**What you should do:** From the entries below, extract every line that includes the word "copies".

**Data supplied:**
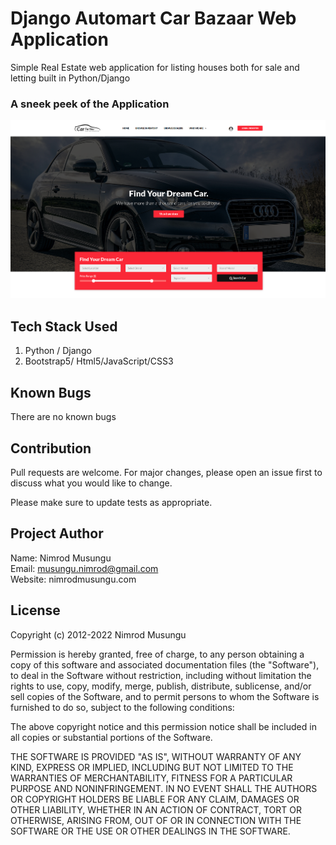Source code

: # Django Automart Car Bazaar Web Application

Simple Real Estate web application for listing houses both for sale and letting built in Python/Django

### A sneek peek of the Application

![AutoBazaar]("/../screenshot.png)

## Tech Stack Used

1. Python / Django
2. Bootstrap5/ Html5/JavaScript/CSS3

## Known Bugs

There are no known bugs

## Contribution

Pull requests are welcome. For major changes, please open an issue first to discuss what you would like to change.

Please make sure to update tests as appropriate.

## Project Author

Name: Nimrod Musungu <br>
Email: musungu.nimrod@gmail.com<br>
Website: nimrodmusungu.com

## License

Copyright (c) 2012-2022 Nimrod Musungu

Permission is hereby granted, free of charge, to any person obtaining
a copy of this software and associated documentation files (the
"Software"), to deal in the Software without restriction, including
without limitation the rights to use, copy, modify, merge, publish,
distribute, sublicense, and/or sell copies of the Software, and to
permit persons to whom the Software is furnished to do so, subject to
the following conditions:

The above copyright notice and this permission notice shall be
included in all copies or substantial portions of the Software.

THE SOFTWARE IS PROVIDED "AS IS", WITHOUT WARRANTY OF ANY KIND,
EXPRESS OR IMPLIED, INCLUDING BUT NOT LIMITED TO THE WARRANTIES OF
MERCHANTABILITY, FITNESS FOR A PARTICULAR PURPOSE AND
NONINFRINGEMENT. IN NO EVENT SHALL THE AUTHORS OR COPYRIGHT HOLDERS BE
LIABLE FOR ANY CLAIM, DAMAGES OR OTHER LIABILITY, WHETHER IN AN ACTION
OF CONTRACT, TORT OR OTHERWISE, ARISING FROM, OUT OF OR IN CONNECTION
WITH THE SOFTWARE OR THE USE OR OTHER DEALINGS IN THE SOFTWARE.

**Task output:**
distribute, sublicense, and/or sell copies of the Software, and to
included in all copies or substantial portions of the Software.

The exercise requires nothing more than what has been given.